[AVAILABLE RECORDS Boundary: Start]
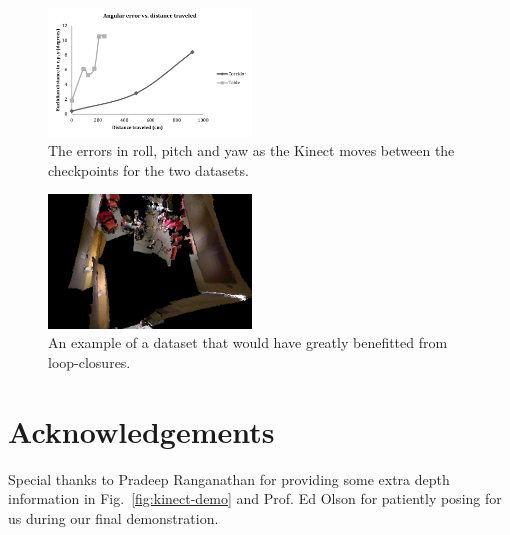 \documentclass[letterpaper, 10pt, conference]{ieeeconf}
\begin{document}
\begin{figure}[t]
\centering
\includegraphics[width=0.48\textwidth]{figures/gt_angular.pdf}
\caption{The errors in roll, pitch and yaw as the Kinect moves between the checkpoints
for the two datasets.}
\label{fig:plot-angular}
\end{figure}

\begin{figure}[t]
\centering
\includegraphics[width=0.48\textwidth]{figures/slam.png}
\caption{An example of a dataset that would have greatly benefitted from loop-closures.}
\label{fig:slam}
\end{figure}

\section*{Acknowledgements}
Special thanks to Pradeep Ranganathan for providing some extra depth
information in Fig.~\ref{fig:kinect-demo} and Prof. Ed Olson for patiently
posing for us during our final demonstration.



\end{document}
[AVAILABLE RECORDS Boundary: End]
[AVAILABLE RECORDS Boundary: Start]
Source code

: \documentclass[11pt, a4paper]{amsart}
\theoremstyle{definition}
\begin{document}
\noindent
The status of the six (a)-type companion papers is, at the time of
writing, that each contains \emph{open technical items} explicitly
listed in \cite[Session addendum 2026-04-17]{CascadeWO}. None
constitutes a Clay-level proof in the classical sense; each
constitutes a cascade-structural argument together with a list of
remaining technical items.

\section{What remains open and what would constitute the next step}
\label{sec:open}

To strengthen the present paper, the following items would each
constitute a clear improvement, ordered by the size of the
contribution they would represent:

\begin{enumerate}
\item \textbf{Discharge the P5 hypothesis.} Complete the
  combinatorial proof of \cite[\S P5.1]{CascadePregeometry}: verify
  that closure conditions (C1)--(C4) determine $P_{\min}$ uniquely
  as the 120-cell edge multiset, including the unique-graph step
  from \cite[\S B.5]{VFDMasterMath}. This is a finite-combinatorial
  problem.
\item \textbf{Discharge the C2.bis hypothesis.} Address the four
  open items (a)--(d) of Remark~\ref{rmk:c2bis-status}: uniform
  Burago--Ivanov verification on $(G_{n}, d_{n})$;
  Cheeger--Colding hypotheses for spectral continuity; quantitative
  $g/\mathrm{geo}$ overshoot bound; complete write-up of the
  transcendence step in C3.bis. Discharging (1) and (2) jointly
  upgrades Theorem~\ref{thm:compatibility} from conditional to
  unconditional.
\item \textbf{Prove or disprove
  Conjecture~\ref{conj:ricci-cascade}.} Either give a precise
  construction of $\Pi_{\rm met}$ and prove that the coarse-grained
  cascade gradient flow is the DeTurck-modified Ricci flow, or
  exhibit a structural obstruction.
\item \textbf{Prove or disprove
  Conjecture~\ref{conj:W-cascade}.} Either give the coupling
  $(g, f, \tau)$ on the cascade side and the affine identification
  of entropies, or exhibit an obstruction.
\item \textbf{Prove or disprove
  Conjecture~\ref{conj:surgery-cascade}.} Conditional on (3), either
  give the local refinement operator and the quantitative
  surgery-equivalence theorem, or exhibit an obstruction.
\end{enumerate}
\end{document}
[AVAILABLE RECORDS Boundary: End]
◆ **WHAT YOU ARE ASKED TO DO**
Look above for the line containing "as the 120-cell" and the line containing "give the coupling". Transcribe both, with the lines between them, exactly.

◆ **RESULT**
  as the 120-cell edge multiset, including the unique-graph step
  from \cite[\S B.5]{VFDMasterMath}. This is a finite-combinatorial
  problem.
\item \textbf{Discharge the C2.bis hypothesis.} Address the four
  open items (a)--(d) of Remark~\ref{rmk:c2bis-status}: uniform
  Burago--Ivanov verification on $(G_{n}, d_{n})$;
  Cheeger--Colding hypotheses for spectral continuity; quantitative
  $g/\mathrm{geo}$ overshoot bound; complete write-up of the
  transcendence step in C3.bis. Discharging (1) and (2) jointly
  upgrades Theorem~\ref{thm:compatibility} from conditional to
  unconditional.
\item \textbf{Prove or disprove
  Conjecture~\ref{conj:ricci-cascade}.} Either give a precise
  construction of $\Pi_{\rm met}$ and prove that the coarse-grained
  cascade gradient flow is the DeTurck-modified Ricci flow, or
  exhibit a structural obstruction.
\item \textbf{Prove or disprove
  Conjecture~\ref{conj:W-cascade}.} Either give the coupling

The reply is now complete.